#### [WORK REQUEST]
Filter the entries below down to the lines that hold "password".

#### [RECORD EXTRACTS]

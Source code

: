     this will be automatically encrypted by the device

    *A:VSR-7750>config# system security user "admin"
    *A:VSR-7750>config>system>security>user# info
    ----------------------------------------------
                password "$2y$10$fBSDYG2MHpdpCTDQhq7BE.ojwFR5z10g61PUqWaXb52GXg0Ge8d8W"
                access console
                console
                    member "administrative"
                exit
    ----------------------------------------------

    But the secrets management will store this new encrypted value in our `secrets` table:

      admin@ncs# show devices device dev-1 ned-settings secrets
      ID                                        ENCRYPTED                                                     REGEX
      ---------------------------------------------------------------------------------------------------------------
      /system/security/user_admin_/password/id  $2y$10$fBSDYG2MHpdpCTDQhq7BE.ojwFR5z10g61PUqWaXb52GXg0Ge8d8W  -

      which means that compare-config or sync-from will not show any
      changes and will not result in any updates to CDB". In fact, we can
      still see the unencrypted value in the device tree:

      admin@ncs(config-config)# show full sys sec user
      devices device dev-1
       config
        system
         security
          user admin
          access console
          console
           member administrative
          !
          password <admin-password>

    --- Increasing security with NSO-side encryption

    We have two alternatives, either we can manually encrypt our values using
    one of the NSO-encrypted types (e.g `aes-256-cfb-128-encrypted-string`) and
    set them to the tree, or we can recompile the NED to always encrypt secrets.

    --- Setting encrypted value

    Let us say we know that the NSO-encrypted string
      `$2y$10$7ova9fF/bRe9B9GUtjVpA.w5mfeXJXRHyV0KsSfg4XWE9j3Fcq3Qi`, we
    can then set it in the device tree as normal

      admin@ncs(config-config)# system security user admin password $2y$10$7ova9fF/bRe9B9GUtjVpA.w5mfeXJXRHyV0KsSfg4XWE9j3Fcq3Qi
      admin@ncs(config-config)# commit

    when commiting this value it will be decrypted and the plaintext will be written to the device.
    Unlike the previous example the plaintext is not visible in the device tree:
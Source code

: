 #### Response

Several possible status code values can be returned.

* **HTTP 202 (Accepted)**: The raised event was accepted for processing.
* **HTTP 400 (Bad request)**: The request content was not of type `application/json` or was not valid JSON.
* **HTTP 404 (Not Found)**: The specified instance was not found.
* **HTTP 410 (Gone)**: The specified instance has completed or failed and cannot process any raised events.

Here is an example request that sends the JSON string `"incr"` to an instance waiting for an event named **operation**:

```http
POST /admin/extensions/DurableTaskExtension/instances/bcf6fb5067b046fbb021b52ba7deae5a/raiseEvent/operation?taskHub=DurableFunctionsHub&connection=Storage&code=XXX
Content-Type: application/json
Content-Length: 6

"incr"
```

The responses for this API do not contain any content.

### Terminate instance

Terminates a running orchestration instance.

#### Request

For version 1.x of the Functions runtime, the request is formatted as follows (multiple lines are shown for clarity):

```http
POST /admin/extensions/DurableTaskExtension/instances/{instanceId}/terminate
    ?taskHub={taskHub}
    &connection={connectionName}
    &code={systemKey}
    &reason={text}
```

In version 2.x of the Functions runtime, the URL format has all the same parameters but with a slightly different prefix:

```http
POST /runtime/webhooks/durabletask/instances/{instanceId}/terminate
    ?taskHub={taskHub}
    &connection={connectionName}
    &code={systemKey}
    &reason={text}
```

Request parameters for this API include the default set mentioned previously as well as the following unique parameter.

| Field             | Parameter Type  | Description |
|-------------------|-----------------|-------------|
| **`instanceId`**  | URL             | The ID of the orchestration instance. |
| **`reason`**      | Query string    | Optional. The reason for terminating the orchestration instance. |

#### [SOLUTION]
                password "$2y$10$fBSDYG2MHpdpCTDQhq7BE.ojwFR5z10g61PUqWaXb52GXg0Ge8d8W"
      /system/security/user_admin_/password/id  $2y$10$fBSDYG2MHpdpCTDQhq7BE.ojwFR5z10g61PUqWaXb52GXg0Ge8d8W  -
          password <admin-password>
      admin@ncs(config-config)# system security user admin password $2y$10$7ova9fF/bRe9B9GUtjVpA.w5mfeXJXRHyV0KsSfg4XWE9j3Fcq3Qi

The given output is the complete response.